Sequential precoding in cell-free MIMO: a multi-agent reinforcement learning approach

2025-11-26
Uludere, Dilay İrem
Cell-free massive MIMO is increasingly recognized as a foundational technology for upcoming 6G networks, as it enables uniform service coverage and improved spectral efficiency by coordinating a large number of distributed access points (APs). One of the most promising implementations of this concept is the radio stripes architecture, which supports cost-effective and scalable AP deployment along distributed cables that integrate both power and fronthaul connections. Nevertheless, fully centralized precoding schemes such as MMSE require heavy channel state information (CSI) exchange and centralized computations, which limit scalability under stringent fronthaul constraints.

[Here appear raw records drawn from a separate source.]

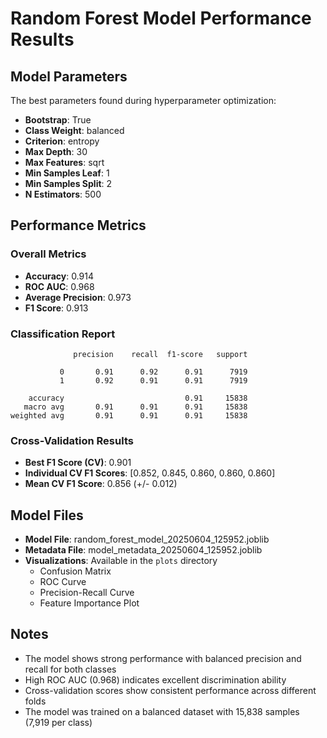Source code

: # Random Forest Model Performance Results

## Model Parameters
The best parameters found during hyperparameter optimization:
- **Bootstrap**: True
- **Class Weight**: balanced
- **Criterion**: entropy
- **Max Depth**: 30
- **Max Features**: sqrt
- **Min Samples Leaf**: 1
- **Min Samples Split**: 2
- **N Estimators**: 500

## Performance Metrics
### Overall Metrics
- **Accuracy**: 0.914
- **ROC AUC**: 0.968
- **Average Precision**: 0.973
- **F1 Score**: 0.913

### Classification Report
```
              precision    recall  f1-score   support

           0       0.91      0.92      0.91      7919
           1       0.92      0.91      0.91      7919

    accuracy                           0.91     15838
   macro avg       0.91      0.91      0.91     15838
weighted avg       0.91      0.91      0.91     15838
```

### Cross-Validation Results
- **Best F1 Score (CV)**: 0.901
- **Individual CV F1 Scores**: [0.852, 0.845, 0.860, 0.860, 0.860]
- **Mean CV F1 Score**: 0.856 (+/- 0.012)

## Model Files
- **Model File**: random_forest_model_20250604_125952.joblib
- **Metadata File**: model_metadata_20250604_125952.joblib
- **Visualizations**: Available in the `plots` directory
  - Confusion Matrix
  - ROC Curve
  - Precision-Recall Curve
  - Feature Importance Plot

## Notes
- The model shows strong performance with balanced precision and recall for both classes
- High ROC AUC (0.968) indicates excellent discrimination ability
- Cross-validation scores show consistent performance across different folds
- The model was trained on a balanced dataset with 15,838 samples (7,919 per class) 
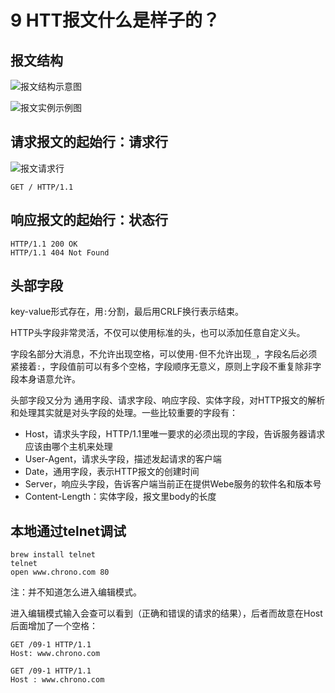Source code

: # 9 HTT报文什么是样子的？

## 报文结构

![报文结构示意图](https://blog-1258030304.cos.ap-guangzhou.myqcloud.com/books/master-http/message-structor.jpeg)

![报文实例示例图](https://blog-1258030304.cos.ap-guangzhou.myqcloud.com/books/master-http/message-sample.jpeg)

## 请求报文的起始行：请求行

![报文请求行](https://blog-1258030304.cos.ap-guangzhou.myqcloud.com/books/master-http/message-overview.jpeg)

```
GET / HTTP/1.1
```

## 响应报文的起始行：状态行 


```
HTTP/1.1 200 OK
HTTP/1.1 404 Not Found
```

## 头部字段

key-value形式存在，用`:`分割，最后用CRLF换行表示结束。

HTTP头字段非常灵活，不仅可以使用标准的头，也可以添加任意自定义头。

字段名部分大消息，不允许出现空格，可以使用`-`但不允许出现`_`，字段名后必须紧接着`:`，字段值前可以有多个空格，字段顺序无意义，原则上字段不重复除非字段本身语意允许。


头部字段又分为 通用字段、请求字段、响应字段、实体字段，对HTTP报文的解析和处理其实就是对头字段的处理。一些比较重要的字段有：

- Host，请求头字段，HTTP/1.1里唯一要求的必须出现的字段，告诉服务器请求应该由哪个主机来处理
- User-Agent，请求头字段，描述发起请求的客户端
- Date，通用字段，表示HTTP报文的创建时间
- Server，响应头字段，告诉客户端当前正在提供Webe服务的软件名和版本号
- Content-Length：实体字段，报文里body的长度

## 本地通过telnet调试

```
brew install telnet
telnet
open www.chrono.com 80
```

注：并不知道怎么进入编辑模式。

进入编辑模式输入会查可以看到（正确和错误的请求的结果），后者而故意在Host后面增加了一个空格：

```
GET /09-1 HTTP/1.1
Host: www.chrono.com
```

```
GET /09-1 HTTP/1.1
Host : www.chrono.com
```

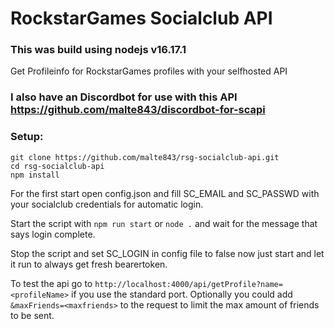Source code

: # RockstarGames Socialclub API

### This was build using nodejs v16.17.1

Get Profileinfo for RockstarGames profiles with your selfhosted API

### I also have an Discordbot for use with this API https://github.com/malte843/discordbot-for-scapi

### Setup:
```
git clone https://github.com/malte843/rsg-socialclub-api.git
cd rsg-socialclub-api
npm install
```

For the first start open config.json and fill SC_EMAIL and SC_PASSWD with your socialclub credentials for automatic login.

Start the script with `npm run start` or `node .` and wait for the message that says login complete.

Stop the script and set SC_LOGIN in config file to false now just start and let it run to always get fresh bearertoken.

To test the api go to `http://localhost:4000/api/getProfile?name=<profileName>` if you use the standard port.
Optionally you could add `&maxFriends=<maxfriends>` to the request to limit the max amount of friends to be sent.
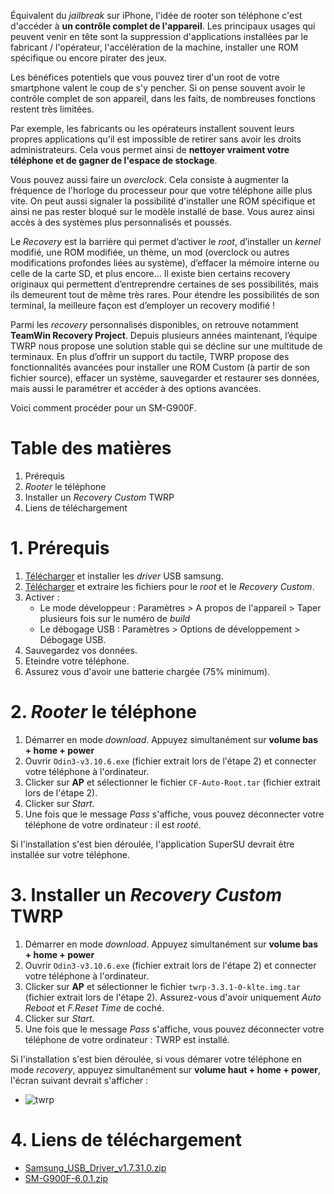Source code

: [twrp]: https://api.lucien-brd.com/assets/images/blogs/root-twrp-sm-g900f/twrp.webp "twrp"

Équivalent du *jailbreak* sur iPhone, l'idée de rooter son téléphone c'est d'accéder à **un contrôle complet de l'appareil**. Les principaux usages qui peuvent venir en tête sont la suppression d'applications installées par le fabricant / l'opérateur, l'accélération de la machine, installer une ROM spécifique ou encore pirater des jeux.

Les bénéfices potentiels que vous pouvez tirer d'un root de votre smartphone valent le coup de s'y pencher. Si on pense souvent avoir le contrôle complet de son appareil, dans les faits, de nombreuses fonctions restent très limitées.

Par exemple, les fabricants ou les opérateurs installent souvent leurs propres applications qu'il est impossible de retirer sans avoir les droits administrateurs. Cela vous permet ainsi de **nettoyer vraiment votre téléphone et de gagner de l'espace de stockage**.

Vous pouvez aussi faire un *overclock*. Cela consiste à augmenter la fréquence de l'horloge du processeur pour que votre téléphone aille plus vite. On peut aussi signaler la possibilité d'installer une ROM spécifique et ainsi ne pas rester bloqué sur le modèle installé de base. Vous aurez ainsi accès à des systèmes plus personnalisés et poussés.

Le *Recovery* est la barrière qui permet d’activer le *root*, d’installer un *kernel* modifié, une ROM modifiée, un thème, un mod (overclock ou autres modifications profondes liées au système), d’effacer la mémoire interne ou celle de la carte SD, et plus encore… Il existe bien certains recovery originaux qui permettent d’entreprendre certaines de ses possibilités, mais ils demeurent tout de même très rares. Pour étendre les possibilités de son terminal, la meilleure façon est d’employer un recovery modifié !

Parmi les *recovery* personnalisés disponibles, on retrouve notamment **TeamWin Recovery Project**. Depuis plusieurs années maintenant, l’équipe TWRP nous propose une solution stable qui se décline sur une multitude de terminaux. En plus d’offrir un support du tactile, TWRP propose des fonctionnalités avancées pour installer une ROM Custom (à partir de son fichier source), effacer un système, sauvegarder et restaurer ses données, mais aussi le paramétrer et accéder à des options avancées.

Voici comment procéder pour un SM-G900F.

# Table des matières

1. Prérequis
2. *Rooter* le téléphone
3. Installer un *Recovery Custom* TWRP
4. Liens de téléchargement

# 1. Prérequis

1. [Télécharger](https://api.lucien-brd.com/assets/documents/blogs/root-twrp-sm-g900f/Samsung_USB_Driver_v1.7.31.0.zip) et installer les *driver* USB samsung.
2. [Télécharger](https://api.lucien-brd.com/assets/documents/blogs/root-twrp-sm-g900f/SM-G900F-6.0.1.zip) et extraire les fichiers pour le *root* et le *Recovery Custom*.
3. Activer :
   * Le mode développeur : Paramètres > A propos de l'appareil > Taper plusieurs fois sur le numéro de *build*
   * Le débogage USB : Paramètres > Options de développement > Débogage USB.
4. Sauvegardez vos données.
5. Eteindre votre téléphone.
6. Assurez vous d'avoir une batterie chargée (75% minimum).

# 2. *Rooter* le téléphone
1. Démarrer en mode *download*.
 Appuyez simultanément sur **volume bas + home + power**
2. Ouvrir ```Odin3-v3.10.6.exe``` (fichier extrait lors de l'étape 2) et connecter votre téléphone à l'ordinateur.
3. Clicker sur **AP** et sélectionner le fichier ```CF-Auto-Root.tar``` (fichier extrait lors de l'étape 2).
4. Clicker sur *Start*.
5. Une fois que le message *Pass* s'affiche, vous pouvez déconnecter votre téléphone de votre ordinateur : il est *rooté*.

Si l'installation s'est bien déroulée, l'application SuperSU devrait être installée sur votre téléphone.

# 3. Installer un *Recovery Custom* TWRP
1. Démarrer en mode *download*.
 Appuyez simultanément sur **volume bas + home + power**
2. Ouvrir ```Odin3-v3.10.6.exe``` (fichier extrait lors de l'étape 2) et connecter votre téléphone à l'ordinateur.
3. Clicker sur **AP** et sélectionner le fichier ```twrp-3.3.1-0-klte.img.tar``` (fichier extrait lors de l'étape 2). Assurez-vous d'avoir uniquement *Auto Reboot* et *F.Reset Time* de coché.
4. Clicker sur *Start*.
5. Une fois que le message *Pass* s'affiche, vous pouvez déconnecter votre téléphone de votre ordinateur : TWRP est installé.

Si l'installation s'est bien déroulée, si vous démarer votre téléphone en mode *recovery*, appuyez simultanément sur **volume haut + home + power**, l'écran suivant devrait s'afficher :

* ![twrp][twrp]

# 4. Liens de téléchargement
* [Samsung_USB_Driver_v1.7.31.0.zip](https://api.lucien-brd.com/assets/documents/blogs/root-twrp-sm-g900f/Samsung_USB_Driver_v1.7.31.0.zip)
* [SM-G900F-6.0.1.zip](https://api.lucien-brd.com/assets/documents/blogs/root-twrp-sm-g900f/SM-G900F-6.0.1.zip)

To address these limitations, we introduce a sequential precoding framework that exploits multi-agent reinforcement learning (MARL) to optimize the system sum rate while respecting transmit power constraints. In this approach, each AP is treated as an independent learning agent capable of designing its own precoder in a sequential manner. We adapt the unidirectional information-sharing mechanism from the team minimum mean-squared error (TMMSE) strategy to a MARL setting through the multi-agent deep deterministic policy gradient (MADDPG) algorithm, enabling agents to make decisions in a distributed yet coordinated fashion. In addition, we develop a simplified information-passing mechanism between APs that lowers communication overhead without compromising performance, and we allow the reinforcement learning agents to autonomously determine the most informative content to exchange, resulting in an adaptive and optimized inter-AP communication process. Extensive simulations have been conducted to evaluate the proposed framework against established benchmarks such as classical MMSE, zero-forcing (ZF), single-agent deep deterministic policy gradient (DDPG), and the original TMMSE method. The results demonstrate that our MARL-based approach achieves competitive or superior sum-rate performance while being inherently suited for practical radio stripes deployments.
Citation Formats
D. İ. Uludere, “Sequential precoding in cell-free MIMO: a multi-agent reinforcement learning approach,” M.S. - Master of Science, Middle East Technical University, 2025.